The operation of the embodiment as described above will be described below.
Is normal, when the switching transistor 5 is conducting,
The comparison voltage on the inverting input terminal side becomes less than or equal to the reference voltage set by the voltage dividing resistors 2 and 3 on the non-inverting input terminal side.
Becomes an H (high) level output. On the other hand, when the impedance of the load 7 decreases, the collector current increases when the switching transistor 5 is conducting, so that the collector-emitter voltage increases, the inverting input terminal side exceeds the reference voltage, and the output of the operational amplifier 1 becomes L ( Low) level and the output state of the output pin is inverted.

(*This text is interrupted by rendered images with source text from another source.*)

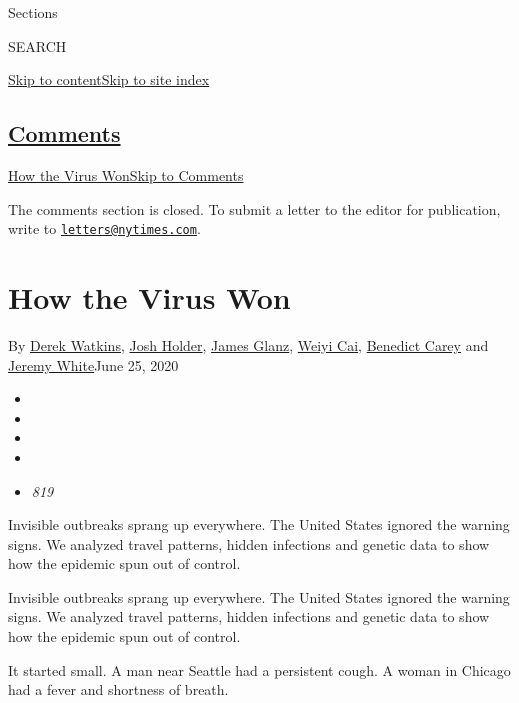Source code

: Sections

SEARCH

\protect\hyperlink{site-content}{Skip to
content}\protect\hyperlink{site-index}{Skip to site index}

\hypertarget{comments}{%
\subsection{\texorpdfstring{\protect\hyperlink{commentsContainer}{Comments}}{Comments}}\label{comments}}

\href{}{How the Virus Won}\href{}{Skip to Comments}

The comments section is closed. To submit a letter to the editor for
publication, write to
\href{mailto:letters@nytimes.com}{\nolinkurl{letters@nytimes.com}}.

\hypertarget{how-the-virus-won}{%
\section{How the Virus Won}\label{how-the-virus-won}}

By \href{https://www.nytimes.com/by/derek-watkins}{Derek Watkins},
\href{https://www.nytimes.com/by/josh-holder}{Josh Holder},
\href{https://www.nytimes.com/by/james-glanz}{James Glanz},
\href{https://www.nytimes.com/by/weiyi-cai}{Weiyi Cai},
\href{https://www.nytimes.com/by/benedict-carey}{Benedict Carey} and
\href{https://www.nytimes.com/by/jeremy-white}{Jeremy White}June 25,
2020

\begin{itemize}
\item
\item
\item
\item
\item
  \emph{819}
\end{itemize}

Invisible outbreaks sprang up everywhere. The United States ignored the
warning signs. We analyzed travel patterns, hidden infections and
genetic data to show how the epidemic spun out of control.

Invisible outbreaks sprang up everywhere. The United States ignored the
warning signs. We analyzed travel patterns, hidden infections and
genetic data to show how the epidemic spun out of control.

It started small. A man near Seattle had a persistent cough. A woman in
Chicago had a fever and shortness of breath.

In the above, when the voltage of the power supply + V _B fluctuates and exceeds a predetermined value (the Zener voltage of the Zener diode 46), a current flows through the Zener diode 46 and the resistor 47, and the voltage drop due to these causes a non-inverting input terminal of the operational amplifier 1. Side reference voltage rises. This rise follows the rise of the collector-emitter voltage of the switching transistor 5 accompanying the above-mentioned fluctuation of the power supply voltage, and the correspondence with the comparison voltage on the inverting input terminal side is maintained.
The relationship between them is the same as the relationship described with reference to FIG.

Next, an embodiment in which one embodiment of the present invention is applied to a vehicle lamp blinking device will be described. In FIG. 3, a vehicle lamp circuit 15 connected to a power source + V _B of a vehicle battery via an ignition switch 11 or the like is grounded to a vehicle body (not shown).

The vehicle lamp circuit 15 has a common right lamp circuit 15R in which a plurality of lamps (four lamps in this embodiment) are connected in parallel and is provided on the right side of the vehicle, and a left side lamp circuit 15L similarly provided on the left side of the vehicle. It is composed of a grounded parallel circuit. The right lamp circuit 15R and the left lamp circuit 15L are connected to the right fixed contact 13R and the left fixed contact 13L of the turn signal switch 13, respectively, and the hazard switch 1
4 is connected to the right fixed contact 14R and the left fixed contact 14L. The right pilot lamp 16R and the left pilot lamp 16L, which are respectively connected in parallel to the right lamp circuit 15R and the left lamp circuit 15L, are arranged around the driver's seat of the vehicle (not shown), and are composed of light emitting diodes. May be

The operation switch 12 is composed of the turn signal switch 13 and the hazard switch 14, and the turn signal switch 13 is operated from the neutral position by the driver to operate the right fixed contact 13R.
Alternatively, a movable contact 13M that contacts the left fixed contact 13L is provided, and the movable contact 13M is provided with an automatic return mechanism (not shown) that works in conjunction with a steering wheel (not shown) of the vehicle. The hazard switch 14 has the right fixed contact 14
Right movable contact 14MT that contacts R and left fixed contact 14L respectively
It is provided with an R and a left movable contact 14ML, which are configured to operate simultaneously, and have an open / close switch structure such as a seesaw switch. And the right fixed contact 13
The R, left fixed contact 13L, right movable contact 14MR, and left movable contact 14ML are connected to the drive circuit 20.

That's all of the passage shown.